- _Given data_

+ + +

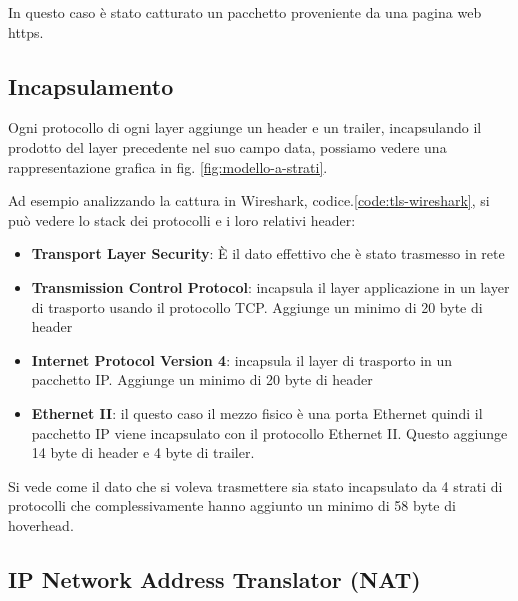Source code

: In questo caso è stato catturato un pacchetto proveniente da una pagina web https.

\subsection{Incapsulamento}

Ogni protocollo di ogni layer aggiunge un header e un trailer, incapsulando il prodotto del layer precedente nel suo campo data, possiamo vedere una rappresentazione grafica in fig. \ref{fig:modello-a-strati}.


Ad esempio analizzando la cattura in Wireshark, codice.\ref{code:tls-wireshark}, si può vedere lo stack dei protocolli e i loro relativi header:

\begin{itemize}
    \item \textbf{Transport Layer Security}\cite{RFC_8446}: È il dato effettivo che è stato trasmesso in rete

    \item \textbf{Transmission Control Protocol}\cite{RFC_0793}: incapsula il layer applicazione in un layer di trasporto usando il protocollo TCP. Aggiunge un minimo di 20 byte di header

    \item \textbf{Internet Protocol Version 4}\cite{RFC_0791}: incapsula il layer di trasporto in un pacchetto IP. Aggiunge un minimo di 20 byte di header

    \item \textbf{Ethernet II}\cite{ethernet-ii}: il questo caso il mezzo fisico è una porta Ethernet quindi il pacchetto IP viene incapsulato con il protocollo Ethernet II. Questo aggiunge 14 byte di header e 4 byte di trailer.
\end{itemize}

Si vede come il dato che si voleva trasmettere sia stato incapsulato da 4 strati di protocolli che complessivamente hanno aggiunto un minimo di 58 byte di hoverhead.

\subsection{IP Network Address Translator (NAT)}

+ + +

- _Aim of the exercise_
Please copy the preceding records exactly and omit the images.

- _Your response_
Source code

: In questo caso è stato catturato un pacchetto proveniente da una pagina web https.

\subsection{Incapsulamento}

Ogni protocollo di ogni layer aggiunge un header e un trailer, incapsulando il prodotto del layer precedente nel suo campo data, possiamo vedere una rappresentazione grafica in fig. \ref{fig:modello-a-strati}.


Ad esempio analizzando la cattura in Wireshark, codice.\ref{code:tls-wireshark}, si può vedere lo stack dei protocolli e i loro relativi header:

\begin{itemize}
    \item \textbf{Transport Layer Security}\cite{RFC_8446}: È il dato effettivo che è stato trasmesso in rete

    \item \textbf{Transmission Control Protocol}\cite{RFC_0793}: incapsula il layer applicazione in un layer di trasporto usando il protocollo TCP. Aggiunge un minimo di 20 byte di header

    \item \textbf{Internet Protocol Version 4}\cite{RFC_0791}: incapsula il layer di trasporto in un pacchetto IP. Aggiunge un minimo di 20 byte di header

    \item \textbf{Ethernet II}\cite{ethernet-ii}: il questo caso il mezzo fisico è una porta Ethernet quindi il pacchetto IP viene incapsulato con il protocollo Ethernet II. Questo aggiunge 14 byte di header e 4 byte di trailer.
\end{itemize}

Si vede come il dato che si voleva trasmettere sia stato incapsulato da 4 strati di protocolli che complessivamente hanno aggiunto un minimo di 58 byte di hoverhead.

\subsection{IP Network Address Translator (NAT)}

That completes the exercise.